Amandine Marshall (born 29 November 1980) is an Egyptologist, archaeologist and French author. She became an associate researcher at the French Archaeological Mission of Thebes West (MAFTO) in 2005.

== Early life and education ==
Marshall was born on 29 November 1980 in Toulouse, France.
She graduated with a BA in Art History and Archeology from Charles de Gaulle University – Lille III in 2003 and a PhD in Social and Historical Anthropology, Egyptology from EHESS in 2013.

== Career ==
In 2005 Marshall became an associate researcher at the French Archaeological Mission of Thebes West (MAFTO).

Marshall is a doctor of the Ecole des Hautes Etudes en Sciences Sociales of Toulouse (School for Advanced Studies in the Social Sciences) after having supported a thesis titled "The children in ancient Egypt of the predynastic times at the end of the New Kingdom", in 2013. This research work has been the subject of a continuing publication by Éditions du Rocher.

One year after leading an unsuccessful project to create a museum in memory of the French Egyptologist Auguste Mariette, she published a biography of the French archaeologist in 2010. She has written several other works, especially for adults and children. Marshall participates in the excavations directed by Christian Leblanc on the site of the Ramesseum.

== Selected publications ==
=== Scientific works ===
- Marshall, Amandine (2018). "The Child and Death in Ancient Egypt"
- Marshall, Amandine (2015). "Maternity and early childhood in ancient Egypt"
- Marshall, Amandine (2014). "Being a child in ancient Egypt"
- Marshall, Amandine (2013). "Egyptian Mummies: The Millennial Quest for a Different Technique History"

=== Children's books ===
- Thoth tales: fables, tales and myths from ancient Egypt, 2019
- Dudu and the Cat goddess, 2018 (with Vinciane Schleef)
- Welcome to the school of the little scribes, 2016 (with Thierry Plus)
- Ancient Egypt, 2011
- Diary of a child in Ancient Egypt: Meryra, Set Maat, 1480 BC., 2004 (with Michaël Welply, Caroline Picard, Jérôme Brasseur and Jean-François Péneau)
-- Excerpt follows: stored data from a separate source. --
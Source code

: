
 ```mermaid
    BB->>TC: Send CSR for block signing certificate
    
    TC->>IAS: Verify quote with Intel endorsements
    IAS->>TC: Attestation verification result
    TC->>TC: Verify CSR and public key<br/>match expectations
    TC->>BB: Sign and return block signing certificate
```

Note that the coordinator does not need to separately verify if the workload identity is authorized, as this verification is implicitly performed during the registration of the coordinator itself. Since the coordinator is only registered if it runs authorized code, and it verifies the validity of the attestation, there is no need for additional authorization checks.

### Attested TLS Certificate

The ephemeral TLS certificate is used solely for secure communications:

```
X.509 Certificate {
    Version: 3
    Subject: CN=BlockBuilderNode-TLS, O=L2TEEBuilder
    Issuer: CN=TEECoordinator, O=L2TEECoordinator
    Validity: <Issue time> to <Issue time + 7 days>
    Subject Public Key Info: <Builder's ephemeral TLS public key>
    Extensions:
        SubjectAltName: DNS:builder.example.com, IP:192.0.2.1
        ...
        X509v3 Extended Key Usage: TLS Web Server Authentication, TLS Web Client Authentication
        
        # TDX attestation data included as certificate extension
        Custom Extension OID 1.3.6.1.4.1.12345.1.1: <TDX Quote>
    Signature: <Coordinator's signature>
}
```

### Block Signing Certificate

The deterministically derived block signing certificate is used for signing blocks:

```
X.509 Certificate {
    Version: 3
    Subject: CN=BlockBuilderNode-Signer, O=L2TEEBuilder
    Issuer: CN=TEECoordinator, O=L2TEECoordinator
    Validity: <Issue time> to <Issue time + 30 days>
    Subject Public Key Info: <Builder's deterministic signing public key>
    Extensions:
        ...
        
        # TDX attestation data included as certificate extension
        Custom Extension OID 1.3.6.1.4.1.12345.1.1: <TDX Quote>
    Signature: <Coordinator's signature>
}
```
=== Scientific articles ===
- Amandine Marshall, Pseudo-mummies, fake mummies and bodies delivered in "kit form", Ancient Egypt Magazine 107/18.5, London, 2018, .
- Amandine Marshall, Excavating at the Ramesseum, Ancient Egypt Magazine 104/18.2, London, 2017, .
- Amandine Marshall, About the efficacy of garlickly breath to predict a good delivery, Ancient Egypt Magazine 101/18.1, London, 2017, .
- Amandine Marshall, About the efficacy of Egyptian pregnancy tests, Ancient Egypt Magazine 97/17.1, London, 2016, .
- Amandine Marshall, About the efficacy of an Egyptian contraceptive with crocodile excrement, Ancient Egypt Magazine 96/16.6, London, 2016, .
- Amandine Marshall, About the efficacy of eating fly specks in ancient Egypt, Ancient Egypt Magazine 93/16.3, London, 2016, .
- Amandine Marshall, About the efficacy of eating a cooked mouse in ancient Egypt, Ancient Egypt Magazine 88/15.4, London, 2015, .
- Amandine Marshall, Fly & lion: military awards in ancient Egypt, Kmt : a Modern Journal of Ancient Egypt 26/3, Sebastopol, 2014, .
- Amandine Marshall, The child and the hoopoe , Kmt : a Modern Journal of Ancient Egypt 26/2, Sebastopol, 2014, .
- Amandine Marshall, On the origins of Egyptian mummification , Kmt : a Modern Journal of Ancient Egypt 25/2, Sebastopol, 2014, .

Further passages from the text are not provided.